A research team has reported that this compound has been shown to extend lifespan and is a potential therapy for treating metabolic disorders such as diabetes and fatty liver disease.
Chinese scientists claim to have developed a lifespan-extending drug that creates a false sense of hunger in cells to activate an enzyme that regulates energy and reduces fat storage.
Leading the research team are scientists from Xiamen University, who stated that this chemical compound has been proven to extend lifespan, increasing the lifespan of nematodes and mice. Additionally, it is considered a potential therapy for treating metabolic disorders such as diabetes and fatty liver disease.
Professor Lin Shengcai, a metabolic biologist at Xiamen University, explained that this drug was developed based on the mechanism of an ancient Chinese fasting method called bigu, which involves abstaining from grains and only practicing qi cultivation for detoxification and body cleansing. Today, it is more commonly known as fasting or intermittent fasting.
“Our drug mimics the bigu mechanism and has discovered the key to extending lifespan through calorie restriction and fasting,” said the scientist from the Chinese Academy of Sciences.
A research team led by scientists from Xiamen University has developed a new drug to mimic glucose hunger at the cellular level. (Photo: Shutterstock).

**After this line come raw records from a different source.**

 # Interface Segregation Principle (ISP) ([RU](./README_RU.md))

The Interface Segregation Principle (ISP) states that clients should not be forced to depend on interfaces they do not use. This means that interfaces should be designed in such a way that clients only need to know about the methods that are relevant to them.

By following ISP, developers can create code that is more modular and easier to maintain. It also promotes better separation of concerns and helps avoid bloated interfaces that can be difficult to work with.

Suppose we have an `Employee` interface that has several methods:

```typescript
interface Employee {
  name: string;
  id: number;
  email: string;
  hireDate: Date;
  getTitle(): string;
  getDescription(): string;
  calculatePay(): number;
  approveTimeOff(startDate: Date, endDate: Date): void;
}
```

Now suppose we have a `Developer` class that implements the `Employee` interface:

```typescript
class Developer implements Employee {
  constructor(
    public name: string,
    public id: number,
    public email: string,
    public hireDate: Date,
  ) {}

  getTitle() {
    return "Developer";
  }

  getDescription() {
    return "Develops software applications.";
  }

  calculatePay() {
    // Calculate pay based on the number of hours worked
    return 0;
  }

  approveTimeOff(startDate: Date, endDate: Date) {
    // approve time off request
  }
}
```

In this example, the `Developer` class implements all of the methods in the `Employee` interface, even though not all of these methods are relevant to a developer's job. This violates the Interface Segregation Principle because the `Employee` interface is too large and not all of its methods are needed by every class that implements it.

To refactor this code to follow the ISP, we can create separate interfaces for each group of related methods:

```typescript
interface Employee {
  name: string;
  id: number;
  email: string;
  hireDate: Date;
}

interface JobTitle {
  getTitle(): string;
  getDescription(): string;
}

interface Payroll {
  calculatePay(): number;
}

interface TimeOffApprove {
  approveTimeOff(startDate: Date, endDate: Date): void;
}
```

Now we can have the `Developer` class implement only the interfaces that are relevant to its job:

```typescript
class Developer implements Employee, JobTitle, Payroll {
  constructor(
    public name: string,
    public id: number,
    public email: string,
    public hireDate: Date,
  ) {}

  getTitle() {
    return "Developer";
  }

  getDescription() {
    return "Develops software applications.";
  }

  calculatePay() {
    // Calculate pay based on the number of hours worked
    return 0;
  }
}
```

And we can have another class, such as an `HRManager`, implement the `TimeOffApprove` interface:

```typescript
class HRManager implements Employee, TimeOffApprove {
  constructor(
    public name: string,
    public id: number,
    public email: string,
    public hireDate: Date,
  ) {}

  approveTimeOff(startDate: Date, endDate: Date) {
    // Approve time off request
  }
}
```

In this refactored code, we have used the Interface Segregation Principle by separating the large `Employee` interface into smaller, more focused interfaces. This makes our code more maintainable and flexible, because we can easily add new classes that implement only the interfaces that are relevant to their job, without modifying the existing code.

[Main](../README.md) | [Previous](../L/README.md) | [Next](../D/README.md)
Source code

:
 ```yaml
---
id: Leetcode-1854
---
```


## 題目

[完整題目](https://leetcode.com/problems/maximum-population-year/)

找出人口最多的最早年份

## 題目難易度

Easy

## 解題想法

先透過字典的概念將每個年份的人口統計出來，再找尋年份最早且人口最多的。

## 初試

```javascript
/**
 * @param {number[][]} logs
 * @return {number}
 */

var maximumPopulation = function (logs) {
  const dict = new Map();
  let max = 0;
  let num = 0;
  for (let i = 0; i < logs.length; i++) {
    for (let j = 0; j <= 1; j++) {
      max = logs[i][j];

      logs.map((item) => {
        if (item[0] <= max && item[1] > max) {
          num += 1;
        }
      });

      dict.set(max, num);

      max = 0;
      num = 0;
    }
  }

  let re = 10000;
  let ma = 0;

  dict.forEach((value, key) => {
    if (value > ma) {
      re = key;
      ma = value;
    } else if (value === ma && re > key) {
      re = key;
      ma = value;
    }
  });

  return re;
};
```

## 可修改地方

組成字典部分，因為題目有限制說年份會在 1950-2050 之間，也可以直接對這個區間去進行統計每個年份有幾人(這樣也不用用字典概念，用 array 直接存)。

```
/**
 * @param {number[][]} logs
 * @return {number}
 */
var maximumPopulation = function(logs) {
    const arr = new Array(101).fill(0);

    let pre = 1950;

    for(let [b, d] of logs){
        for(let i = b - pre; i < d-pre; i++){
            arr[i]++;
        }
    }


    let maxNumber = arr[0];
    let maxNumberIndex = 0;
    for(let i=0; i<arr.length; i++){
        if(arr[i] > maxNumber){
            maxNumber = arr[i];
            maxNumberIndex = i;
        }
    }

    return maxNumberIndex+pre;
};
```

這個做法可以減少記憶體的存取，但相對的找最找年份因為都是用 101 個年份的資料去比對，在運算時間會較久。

The research team, which includes researchers from Shanghai Sixth People’s Hospital, Tsinghua University, and the Dalian Institute of Chemical Physics of the Chinese Academy of Sciences, published their findings in the peer-reviewed journal Nature Metabolism on October 10.

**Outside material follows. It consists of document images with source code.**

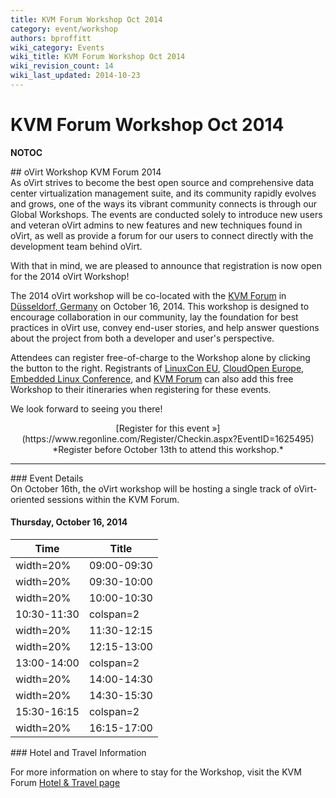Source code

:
 ```yaml
---
title: KVM Forum Workshop Oct 2014
category: event/workshop
authors: bproffitt
wiki_category: Events
wiki_title: KVM Forum Workshop Oct 2014
wiki_revision_count: 14
wiki_last_updated: 2014-10-23
---
```


# KVM Forum Workshop Oct 2014

__NOTOC__

<div class="row">
<div class="offset1 span10">
## oVirt Workshop KVM Forum 2014

</div>
<div class="offset1 span7">
As oVirt strives to become the best open source and comprehensive data center virtualization management suite, and its community rapidly evolves and grows, one of the ways its vibrant community connects is through our Global Workshops. The events are conducted solely to introduce new users and veteran oVirt admins to new features and new techniques found in oVirt, as well as provide a forum for our users to connect directly with the development team behind oVirt.

With that in mind, we are pleased to announce that registration is now open for the 2014 oVirt Workshop!

The 2014 oVirt workshop will be co-located with the [KVM Forum](//events.linuxfoundation.org/events/kvm-forum) in [Düsseldorf, Germany](//ow.ly/BPSnM) on October 16, 2014. This workshop is designed to encourage collaboration in our community, lay the foundation for best practices in oVirt use, convey end-user stories, and help answer questions about the project from both a developer and user's perspective.

Attendees can register free-of-charge to the Workshop alone by clicking the button to the right. Registrants of [LinuxCon EU](http://events.linuxfoundation.org/events/linuxcon-europe/extend-the-experience/co-located-events), [CloudOpen Europe](http://events.linuxfoundation.org/events/cloudopen-europe/extend-the-experience/co-located-events), [Embedded Linux Conference](http://events.linuxfoundation.org/events/embedded-linux-conference-europe/extend-the-experience/co-located-events), and [KVM Forum](http://events.linuxfoundation.org/events/kvm-forum/extend-the-experience/co-located-events) can also add this free Workshop to their itineraries when registering for these events.

We look forward to seeing you there!

</div>
<div class="span3"  style="text-align:center">
<span class="btn btn-action btn-block">[Register for this event »](https://www.regonline.com/Register/Checkin.aspx?EventID=1625495)</span> *Register before October 13th to attend this workshop.*

</div>
</div>
<hr>
<div class="row">
<div class="span10 pad-sides">
### Event Details

</div>
<div class="span10 pad-sides">
On October 16th, the oVirt workshop will be hosting a single track of oVirt-oriented sessions within the KVM Forum.

#### Thursday, October 16, 2014

| Time                   | Title                                                       |
|------------------------|-------------------------------------------------------------|
| width=20%| 09:00-09:30 | width=80% | **Opening Remarks and What's New in oVirt 3.5** |
| width=20%| 09:30-10:00 | width=80% | **OpenStack Integration**                       |
| width=20%| 10:00-10:30 | width=80% | **Foreman Integration**                         |
| 10:30-11:30            | colspan=2| Coffee Break                                     |
| width=20%| 11:30-12:15 | width=80% | **Docker Integration**                          |
| width=20%| 12:15-13:00 | width=80% | **oVirt Node**                                  |
| 13:00-14:00            | colspan=2| Lunch                                            |
| width=20%| 14:00-14:30 | width=80% | **User & Partner oVirt Stories**                |
| width=20%| 14:30-15:30 | width=80% | **Live: Exploring oVirt**                       |
| 15:30-16:15            | colspan=2| Coffee Break                                     |
| width=20%| 16:15-17:00 | width=80% | **Future Directions for oVirt**                 |

</div>
</div>
<div class="row">
<div class="span10 pad-sides">
### Hotel and Travel Information

For more information on where to stay for the Workshop, visit the KVM Forum [Hotel & Travel page](http://events.linuxfoundation.org/events/kvm-forum/attend/hotel-and-travel)

</div>
</div>
<Category:Events>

They discovered that the drug aldometanib extended lifespan and healthy lifespan in small roundworms by an average of 18 to 26 days and in mice by at least 7.5%. The aldometanib drug also reduced glucose levels in mice and alleviated fatty liver disease and non-alcoholic fatty liver disease (NAFLD) — a form of fatty liver disease prevalent in obese rodents.

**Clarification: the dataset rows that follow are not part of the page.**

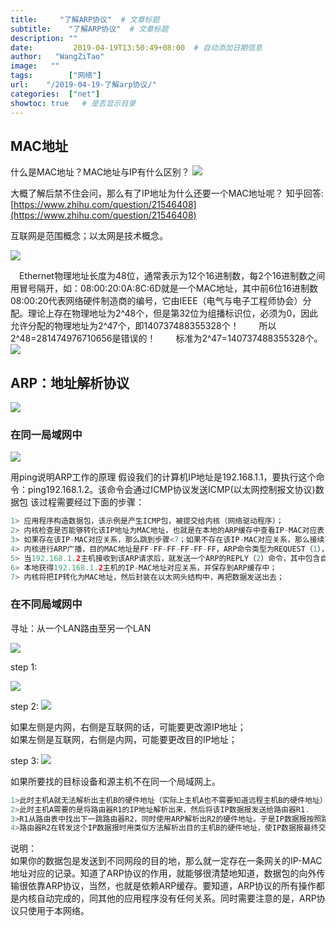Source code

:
 ```yaml
---
title:     "了解ARP协议"  # 文章标题
subtitle:    "了解ARP协议"  # 文章标题
description: ""
date:         2019-04-19T13:50:49+08:00  # 自动添加日期信息
author:   "WangZiTao"
image:   ""
tags:        ["网络"]
url:    "/2019-04-19-了解arp协议/"
categories:  ["net"]
showtoc: true   # 是否显示目录
---
```


## MAC地址

什么是MAC地址？MAC地址与IP有什么区别？
![](https://wangzitao-blog.oss-cn-hangzhou.aliyuncs.com/19/09/19/6.png)

大概了解后禁不住会问，那么有了IP地址为什么还要一个MAC地址呢？
知乎回答:[https://www.zhihu.com/question/21546408](https://www.zhihu.com/question/21546408)

互联网是范围概念；以太网是技术概念。

![](https://wangzitao-blog.oss-cn-hangzhou.aliyuncs.com/19/09/19/7.png)

　Ethernet物理地址长度为48位，通常表示为12个16进制数，每2个16进制数之间用冒号隔开，如：08:00:20:0A:8C:6D就是一个MAC地址，其中前6位16进制数08:00:20代表网络硬件制造商的编号，它由IEEE（电气与电子工程师协会）分配。理论上存在物理地址为2^48个，但是第32位为组播标识位，必须为0，因此允许分配的物理地址为2^47个，即140737488355328个！
　　所以2^48=281474976710656是错误的！
　　标准为2^47=140737488355328个。
![](https://wangzitao-blog.oss-cn-hangzhou.aliyuncs.com/19/09/19/8.png)

## ARP：地址解析协议

![](https://wangzitao-blog.oss-cn-hangzhou.aliyuncs.com/19/09/19/9.png)

### 在同一局域网中

![](https://wangzitao-blog.oss-cn-hangzhou.aliyuncs.com/19/09/19/10.png)

用ping说明ARP工作的原理
假设我们的计算机IP地址是192.168.1.1，要执行这个命令：ping192.168.1.2。该命令会通过ICMP协议发送ICMP(以太网控制报文协议)数据包
该过程需要经过下面的步骤：

```java　　
1> 应用程序构造数据包，该示例是产生ICMP包，被提交给内核（网络驱动程序）； 　　
2> 内核检查是否能够转化该IP地址为MAC地址，也就是在本地的ARP缓存中查看IP-MAC对应表;
3> 如果存在该IP-MAC对应关系，那么跳到步骤<7；如果不存在该IP-MAC对应关系，那么接续下面的步骤;
4> 内核进行ARP广播，目的MAC地址是FF-FF-FF-FF-FF-FF，ARP命令类型为REQUEST（1），其中包含有自己的MAC地址； 　　
5> 当192.168.1.2主机接收到该ARP请求后，就发送一个ARP的REPLY（2）命令，其中包含自己的MAC地址； 　　
6> 本地获得192.168.1.2主机的IP-MAC地址对应关系，并保存到ARP缓存中； 　　
7> 内核将把IP转化为MAC地址，然后封装在以太网头结构中，再把数据发送出去；
```

### 在不同局域网中

寻址：从一个LAN路由至另一个LAN

![](https://wangzitao-blog.oss-cn-hangzhou.aliyuncs.com/19/09/19/11.png)

step 1:

![](https://wangzitao-blog.oss-cn-hangzhou.aliyuncs.com/19/09/19/12.png)

step 2:
![](https://wangzitao-blog.oss-cn-hangzhou.aliyuncs.com/19/09/19/13.png)

如果左侧是内网，右侧是互联网的话，可能要更改源IP地址；</br>
如果左侧是互联网，右侧是内网，可能要更改目的IP地址；

step 3:
![](https://wangzitao-blog.oss-cn-hangzhou.aliyuncs.com/19/09/19/14.png)

如果所要找的目标设备和源主机不在同一个局域网上。

```java
1>此时主机A就无法解析出主机B的硬件地址（实际上主机A也不需要知道远程主机B的硬件地址）;
2>此时主机A需要的是将路由器R1的IP地址解析出来，然后将该IP数据报发送给路由器R1.
3>R1从路由表中找出下一跳路由器R2，同时使用ARP解析出R2的硬件地址。于是IP数据报按照路由器R2的硬件地址转发到路由器R2。
4>路由器R2在转发这个IP数据报时用类似方法解析出目的主机B的硬件地址，使IP数据报最终交付给主机B.
```

说明：</br>
如果你的数据包是发送到不同网段的目的地，那么就一定存在一条网关的IP-MAC地址对应的记录。知道了ARP协议的作用，就能够很清楚地知道，数据包的向外传输很依靠ARP协议，当然，也就是依赖ARP缓存。要知道，ARP协议的所有操作都是内核自动完成的，同其他的应用程序没有任何关系。同时需要注意的是，ARP协议只使用于本网络。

The research team observed significant reductions in body weight, fat mass, and body fat composition in mice treated with aldometanib over one month, while their lean mass remained unchanged. Meanwhile, the running distance, duration, and grip strength of the treated one-year-old mice significantly increased.
AMPK is a protein kinase that functions as an energy sensor in cells and is a key regulator of carbohydrate and lipid metabolism through its effects on cholesterol synthesis, fatty acid oxidation, and glucose synthesis in the liver.
To activate AMPK, the Chinese research team developed a new drug that mimics glucose hunger at the cellular level. According to Professor Lin, it works by blocking a metabolic derivative of glucose from binding to aldolase — an enzyme that breaks down sugars to produce energy.
Moreover, the drug simulates a state of hunger in cells without altering energy levels in the body, thus preventing the sensation of hunger from occurring.